From M to VC Dimension, and Bias–Variance as the Average Case

THE CRUX: Last week's generalisation bound $P [∣ E_{in} - E_{out} ∣ > ϵ] \leq 2 M e^{- 2 ϵ^{2} N}$ said that learning generalises if the hypothesis set is finite. But every model we actually use — perceptrons, SVMs, neural networks — has infinite $∣ H ∣$ , so naively the bound says nothing. (1) What is the right finite quantity to replace $M$ with, and how does it lead to a non-vacuous bound? (2) Worst-case bounds give pessimistic guarantees that hold uniformly over all distributions. Is there a complementary, average-case picture of generalisation that's more useful in practice?

The two halves of week 9 each answer one. (1) The fix is to count dichotomies — distinct labellings $H$ produces on $N$ specific inputs — rather than distinct hypotheses. The maximum dichotomy count, the growth function $m_{H} (N)$ , is bounded by $2^{N}$ . The VC dimension $d_{VC} (H)$ is the largest $N$ for which $m_{H} (N) = 2^{N}$ — the most points $H$ can shatter. Finite $d_{VC}$ implies polynomial $m_{H} (N)$ , the VC bound $E_{out} \leq E_{in} + (8/ N) lo g (4 m_{H} (2 N) / δ)$ contracts as $N \to \infty$ , and learning is feasible. For the perceptron in $R^{d}$ , $d_{VC} = d + 1$ — the number of free parameters. (2) Switching from 0–1 loss to squared loss enables an exact decomposition of $E_{D} [E_{out}]$ into bias and variance. Bias is how far the average hypothesis $\overset{g}{ˉ}$ is from the truth $f$ ; variance is how much hypotheses fluctuate across training sets. With noise, an additional irreducible $σ^{2}$ term appears. Complex models lower bias but raise variance — the formal trade-off in choosing model complexity, and the average-case companion to VC’s worst-case bound.

Part 1: Replacing $M$ with Something Finite

The Problem

The generalisation bound in week 8 ended with a problem: it depends on $M = ∣ H ∣$ . For finite hypothesis sets the bound is

$P [∣ E_{in} (g) - E_{out} (g) ∣ > ϵ] \leq 2 M e^{- 2 ϵ^{2} N}$

— useful and informative.

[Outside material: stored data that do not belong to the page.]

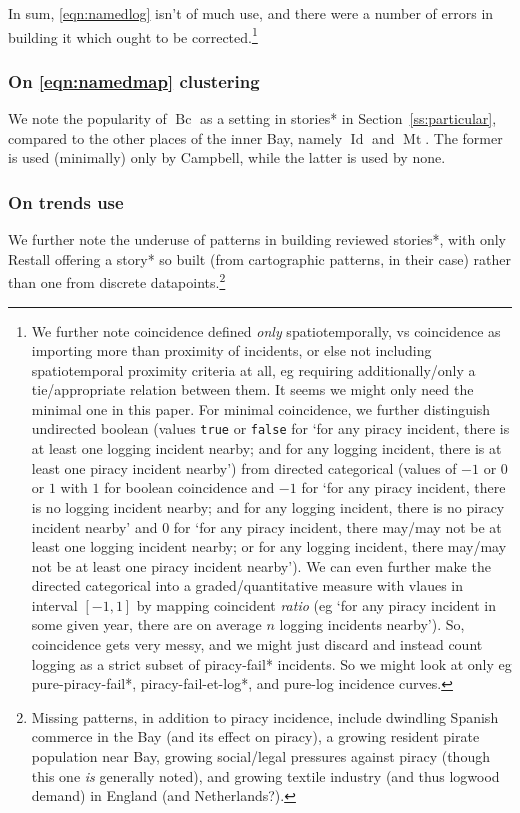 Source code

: \documentclass{amsart}
\newcommand{\code}{\texttt} %
\newcommand{\ment}{\textit} %
\DeclareMathOperator{\id}{Id} %
\DeclareMathOperator{\mt}{Mt} %
\DeclareMathOperator{\bc}{Bc} %
\theoremstyle{definition}
\theoremstyle{remark}
\begin{document}
		In sum, \ref{eqn:namedlog} isn't of much use, and there were a number of errors in building it which ought to be corrected.\footnote{We further note coincidence defined \emph{only} spatiotemporally, vs coincidence as importing more than proximity of incidents, or else not including spatiotemporal proximity criteria at all, eg requiring additionally/only a tie/appropriate relation between them. It seems we might only need the minimal one in this paper. For minimal coincidence, we further distinguish undirected boolean (values \code{true} or \code{false} for `for any piracy incident, there is at least one logging incident nearby; and for any logging incident, there is at least one piracy incident nearby') from directed categorical (values of \(-1\) or \(0\) or \(1\) with \(1\) for boolean coincidence and \(-1\) for `for any piracy incident, there is no logging incident nearby; and for any logging incident, there is no piracy incident nearby' and \(0\) for `for any piracy incident, there may/may not be at least one logging incident nearby; or for any logging incident, there may/may not be at least one piracy incident nearby'). We can even further make the directed categorical into a graded/quantitative measure with vlaues in interval \([-1,1]\) by mapping coincident \ment{ratio} (eg `for any piracy incident in some given year, there are on average \(n\) logging incidents nearby'). So, coincidence gets very messy, and we might just discard and instead count logging as a strict subset of piracy-fail* incidents. So we might look at only eg pure-piracy-fail*, piracy-fail-et-log*, and pure-log incidence curves.} %
		\subsubsection{On \ref{eqn:namedmap} clustering}
		\label{sss:onmapclusters}
		We note the popularity of \(\bc\) as a setting in stories* in Section~\ref{ss:particular}, compared to the other places of the inner Bay, namely \(\id\) and \(\mt\). The former is used (minimally) only by Campbell, while the latter is used by none.
		\subsubsection{On trends use}
		\label{sss:ontrendsuse}
		We further note the underuse of patterns in building reviewed stories*, with only Restall offering a story* so built (from cartographic patterns, in their case) rather than one from discrete datapoints.\footnote{Missing patterns, in addition to piracy incidence, include dwindling Spanish commerce in the Bay (and its effect on piracy), a growing resident pirate population near Bay, growing social/legal pressures against piracy (though this one \emph{is} generally noted), and growing textile industry (and thus logwood demand) in England (and Netherlands?).}
\end{document}
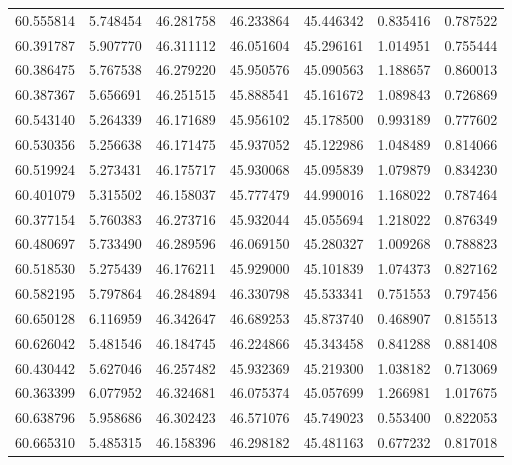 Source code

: \begin{tabular}{rrrrrrr}
 60.555814 &   5.748454 &         46.281758 &         46.233864 &         45.446342 &  0.835416 &  0.787522 \\
 60.391787 &   5.907770 &         46.311112 &         46.051604 &         45.296161 &  1.014951 &  0.755444 \\
 60.386475 &   5.767538 &         46.279220 &         45.950576 &         45.090563 &  1.188657 &  0.860013 \\
 60.387367 &   5.656691 &         46.251515 &         45.888541 &         45.161672 &  1.089843 &  0.726869 \\
 60.543140 &   5.264339 &         46.171689 &         45.956102 &         45.178500 &  0.993189 &  0.777602 \\
 60.530356 &   5.256638 &         46.171475 &         45.937052 &         45.122986 &  1.048489 &  0.814066 \\
 60.519924 &   5.273431 &         46.175717 &         45.930068 &         45.095839 &  1.079879 &  0.834230 \\
 60.401079 &   5.315502 &         46.158037 &         45.777479 &         44.990016 &  1.168022 &  0.787464 \\
 60.377154 &   5.760383 &         46.273716 &         45.932044 &         45.055694 &  1.218022 &  0.876349 \\
 60.480697 &   5.733490 &         46.289596 &         46.069150 &         45.280327 &  1.009268 &  0.788823 \\
 60.518530 &   5.275439 &         46.176211 &         45.929000 &         45.101839 &  1.074373 &  0.827162 \\
 60.582195 &   5.797864 &         46.284894 &         46.330798 &         45.533341 &  0.751553 &  0.797456 \\
 60.650128 &   6.116959 &         46.342647 &         46.689253 &         45.873740 &  0.468907 &  0.815513 \\
 60.626042 &   5.481546 &         46.184745 &         46.224866 &         45.343458 &  0.841288 &  0.881408 \\
 60.430442 &   5.627046 &         46.257482 &         45.932369 &         45.219300 &  1.038182 &  0.713069 \\
 60.363399 &   6.077952 &         46.324681 &         46.075374 &         45.057699 &  1.266981 &  1.017675 \\
 60.638796 &   5.958686 &         46.302423 &         46.571076 &         45.749023 &  0.553400 &  0.822053 \\
 60.665310 &   5.485315 &         46.158396 &         46.298182 &         45.481163 &  0.677232 &  0.817018 \\

\end{tabular}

But every interesting model has $M = \infty$ : linear classifiers in $R^{d}$ have a continuum of weight vectors, so do SVMs and neural networks. Plugging $M = \infty$ in gives a vacuous bound that says nothing. Are infinite hypothesis sets simply doomed?

The answer is no, and the fix is conceptually beautiful: most of the $M$ in the union bound is double-counting. Two hypotheses that label the training set identically have almost identical “bad events” — the events that their training and test errors disagree by more than $ϵ$ . Treating them as $M = 2$ rather than $M = 1$ wastes half the budget.

Dichotomies and the Growth Function

The right quantity is what hypotheses look like on a fixed training set, not what they look like as full functions on $X$ . A dichotomy is a labelling pattern $(h (x_{1}), \dots, h (x_{N}))$ that some $h \in H$ produces on $N$ specific inputs. Two hypotheses with different parameters but identical labellings on the training set are the same dichotomy.

The number of distinct dichotomies on $N$ specific inputs is at most $2^{N}$ — finite even when $∣ H ∣$ is infinite. To remove dependence on the specific input choice, take the maximum over all input sets:

$m_{H} (N) = max_{x_{1}, \dots, x_{N} \in X} ∣ H (x_{1}, \dots, x_{N}) ∣.$

This is the growth function — a property of $H$ alone, distribution-free, algorithm-independent, and bounded by $2^{N}$ .

Examples

Let’s compute $m_{H} (N)$ for some hypothesis sets:

$H$	$m_{H} (N)$
Positive rays $h (x) = sign (x - a)$ on $R$	$N + 1$
Positive intervals $h (x) = + 1$ iff $x \in [a, b]$	$N^{2} /2 + N /2 + 1$
2D perceptrons (lines in $R^{2}$ )	$\leq O (N^{3})$ , with $m_{H} (4) = 14$
Convex sets in $R^{2}$	$2^{N}$ (always)

The first three grow polynomially. The last is exponential — and it stays at $2^{N}$ forever, no matter how large $N$ gets.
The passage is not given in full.